La normativa vigente estipula que solo los técnicos competentes pueden emitir este documento. Esto incluye a arquitectos, arquitectos técnicos, aparejadores e ingenieros de diversas especialidades, todos ellos debidamente colegiados. En Roturas, nuestros técnicos cuentan con la experiencia necesaria para evaluar las particularidades constructivas de la zona, como los muros de carga tradicionales o los sistemas de calefacción por biomasa o gasoil habituales en el entorno rural de Valladolid. El técnico tiene la responsabilidad de realizar la inspección al inmueble obligatoria, donde tomará datos de la envolvente térmica (muros, ventanas, cubiertas) y de las instalaciones de climatización y agua caliente sanitaria para garantizar la veracidad de la calificación obtenida.
El municipio de Roturas cuenta con un parque inmobiliario de 58 unidades, donde predominan las viviendas unifamiliares de tipología rural. Muchas de estas construcciones son anteriores a la normativa de aislamiento de 1979, lo que suele resultar en calificaciones energéticas bajas, predominantemente letras E, F o G. La ubicación en la zona climática D3 exige un aislamiento reforzado para combatir las bajas temperaturas invernales. Es común encontrar viviendas que han realizado mejoras parciales, como la sustitución de ventanas antiguas por carpinterías de aluminio con rotura de puente térmico o la instalación de calderas de condensación, lo que puede elevar la calificación a una letra D. En el caso de rehabilitaciones integrales que incluyan trasdosados térmicos o sistemas de aerotermia, es posible alcanzar niveles de eficiencia B o incluso A, reduciendo drásticamente el consumo mensual.

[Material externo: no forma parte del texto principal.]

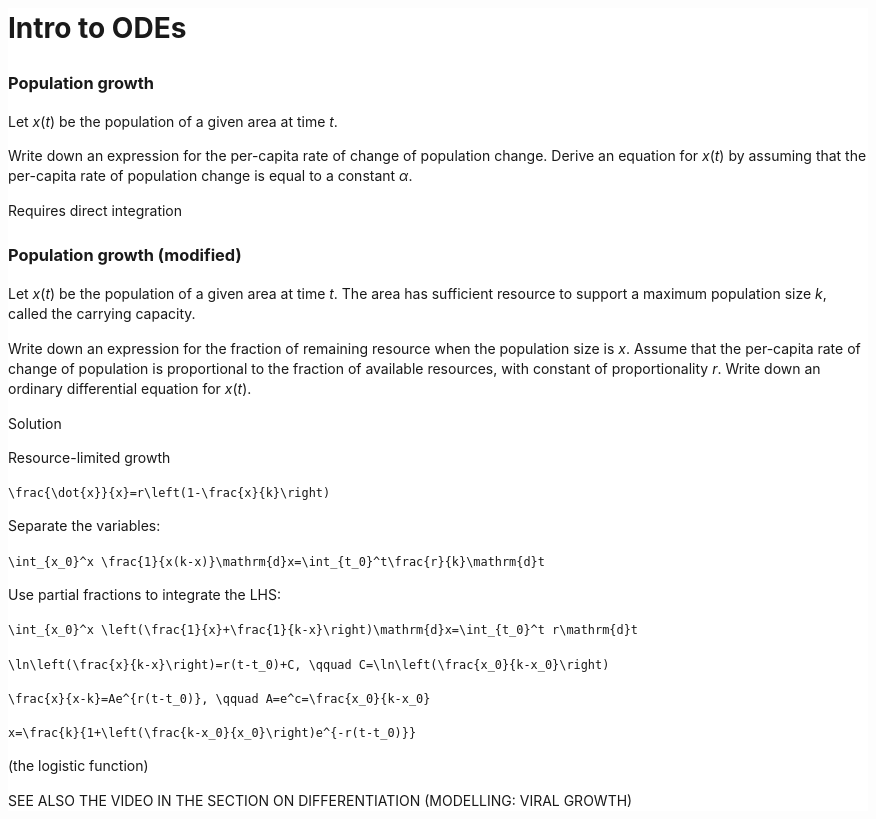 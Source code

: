 # Intro to ODEs


### Population growth

Let $x(t)$ be the population of a given area at time $t$.

Write down an expression for the per-capita rate of change of population change.
Derive an equation for $x(t)$ by assuming that the per-capita rate of population change is equal to a constant $\alpha$.

Requires direct integration

### Population growth (modified)

Let $x(t)$ be the population of a given area at time $t$. The area has sufficient resource to support a maximum population size $k$, called the carrying capacity.

Write down an expression for the fraction of remaining resource when the population size is $x$.
Assume that the per-capita rate of change of population is proportional to the fraction of available resources, with constant of proportionality $r$. Write down an ordinary differential equation for $x(t)$.


Solution

Resource-limited growth
```{math}
\frac{\dot{x}}{x}=r\left(1-\frac{x}{k}\right)
```

Separate the variables:

```{math}
\int_{x_0}^x \frac{1}{x(k-x)}\mathrm{d}x=\int_{t_0}^t\frac{r}{k}\mathrm{d}t
```

Use partial fractions to integrate the LHS:

```{math}
\int_{x_0}^x \left(\frac{1}{x}+\frac{1}{k-x}\right)\mathrm{d}x=\int_{t_0}^t r\mathrm{d}t
```

```{math}
\ln\left(\frac{x}{k-x}\right)=r(t-t_0)+C, \qquad C=\ln\left(\frac{x_0}{k-x_0}\right)
```

```{math}
\frac{x}{x-k}=Ae^{r(t-t_0)}, \qquad A=e^c=\frac{x_0}{k-x_0}
```

```{math}
x=\frac{k}{1+\left(\frac{k-x_0}{x_0}\right)e^{-r(t-t_0)}}
```

(the logistic function)

SEE ALSO THE VIDEO IN THE SECTION ON DIFFERENTIATION (MODELLING: VIRAL GROWTH)

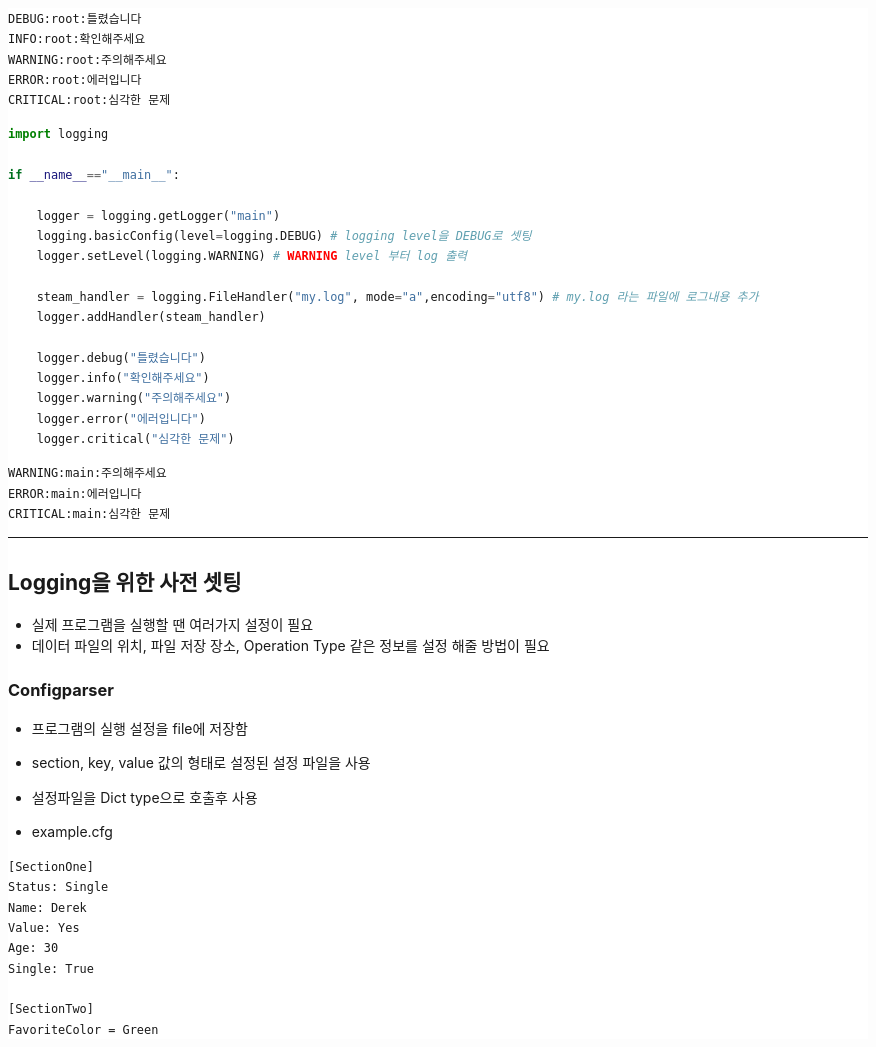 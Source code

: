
 ```
DEBUG:root:틀렸습니다
INFO:root:확인해주세요
WARNING:root:주의해주세요
ERROR:root:에러입니다
CRITICAL:root:심각한 문제
```



```python
import logging

if __name__=="__main__":
    
    logger = logging.getLogger("main")
    logging.basicConfig(level=logging.DEBUG) # logging level을 DEBUG로 셋팅
    logger.setLevel(logging.WARNING) # WARNING level 부터 log 출력
    
    steam_handler = logging.FileHandler("my.log", mode="a",encoding="utf8") # my.log 라는 파일에 로그내용 추가
    logger.addHandler(steam_handler)

    logger.debug("틀렸습니다")
    logger.info("확인해주세요")
    logger.warning("주의해주세요")
    logger.error("에러입니다")
    logger.critical("심각한 문제")
```

```
WARNING:main:주의해주세요
ERROR:main:에러입니다
CRITICAL:main:심각한 문제
```

---

## Logging을 위한 사전 셋팅

* 실제 프로그램을 실행할 땐 여러가지 설정이 필요
* 데이터 파일의 위치, 파일 저장 장소, Operation Type 같은 정보를 설정 해줄 방법이 필요



### Configparser

* 프로그램의 실행 설정을 file에 저장함
* section, key, value 값의 형태로 설정된 설정 파일을 사용
* 설정파일을 Dict type으로 호출후 사용

* example.cfg

```
[SectionOne]
Status: Single
Name: Derek
Value: Yes
Age: 30
Single: True

[SectionTwo]
FavoriteColor = Green
```
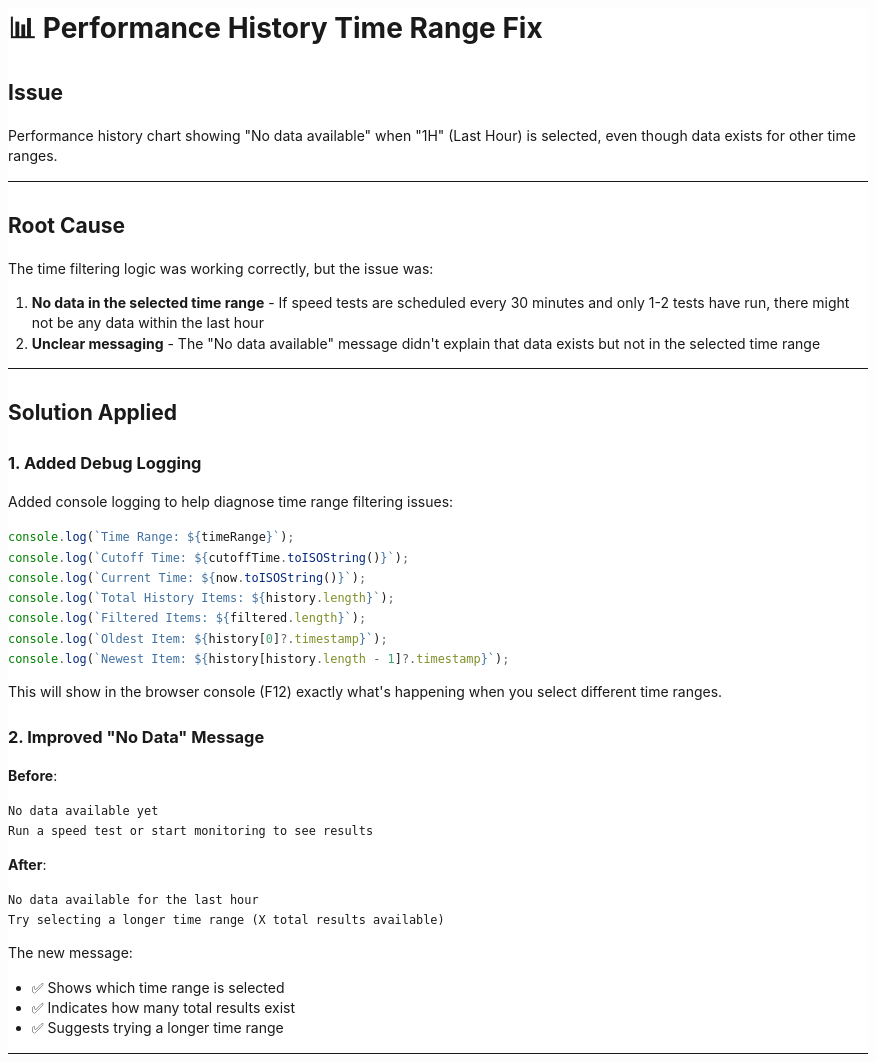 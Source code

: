 # 📊 Performance History Time Range Fix

## Issue
Performance history chart showing "No data available" when "1H" (Last Hour) is selected, even though data exists for other time ranges.

---

## Root Cause

The time filtering logic was working correctly, but the issue was:

1. **No data in the selected time range** - If speed tests are scheduled every 30 minutes and only 1-2 tests have run, there might not be any data within the last hour
2. **Unclear messaging** - The "No data available" message didn't explain that data exists but not in the selected time range

---

## Solution Applied

### 1. Added Debug Logging
Added console logging to help diagnose time range filtering issues:

```javascript
console.log(`Time Range: ${timeRange}`);
console.log(`Cutoff Time: ${cutoffTime.toISOString()}`);
console.log(`Current Time: ${now.toISOString()}`);
console.log(`Total History Items: ${history.length}`);
console.log(`Filtered Items: ${filtered.length}`);
console.log(`Oldest Item: ${history[0]?.timestamp}`);
console.log(`Newest Item: ${history[history.length - 1]?.timestamp}`);
```

This will show in the browser console (F12) exactly what's happening when you select different time ranges.

### 2. Improved "No Data" Message

**Before**:
```
No data available yet
Run a speed test or start monitoring to see results
```

**After**:
```
No data available for the last hour
Try selecting a longer time range (X total results available)
```

The new message:
- ✅ Shows which time range is selected
- ✅ Indicates how many total results exist
- ✅ Suggests trying a longer time range

---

Toda certificación energética en Roturas debe cumplir con el RD 390/2021, que transpone las directivas europeas sobre eficiencia en edificios. En el ámbito autonómico, el órgano competente es el Ente Regional de la Energía de Castilla y León (EREN), dependiente de la Consejería de Economía y Hacienda. Es obligatorio que el certificado esté debidamente inscrito en su registro para que tenga validez legal ante terceros. Una vez completado el registro, se emite la etiqueta energética oficial, que muestra el consumo de energía primaria no renovable y las emisiones de CO2. Este documento tiene una validez máxima de 10 años, excepto cuando la calificación es de clase G, en cuyo caso la validez se reduce a 5 años según la última actualización normativa estatal.
Vender o alquilar una propiedad en Roturas sin disponer del certificado energético vigente puede acarrear sanciones económicas considerables. Según la Ley 8/2013 de rehabilitación, regeneración y renovación urbanas, las infracciones se clasifican en:
- Leves (300€ a 600€): Por publicitar la venta o alquiler sin mencionar la calificación energética.
- Graves (601€ a 1.000€): Por no entregar el certificado al comprador o arrendatario en el momento del contrato.
- Muy graves (1.001€ a 6.000€): Por falsear la información del certificado o actuar como técnico certificador sin serlo.
Además de la multa, el contrato de compraventa o alquiler podría ser impugnado por el adquirente al no cumplirse los requisitos legales de información al consumidor.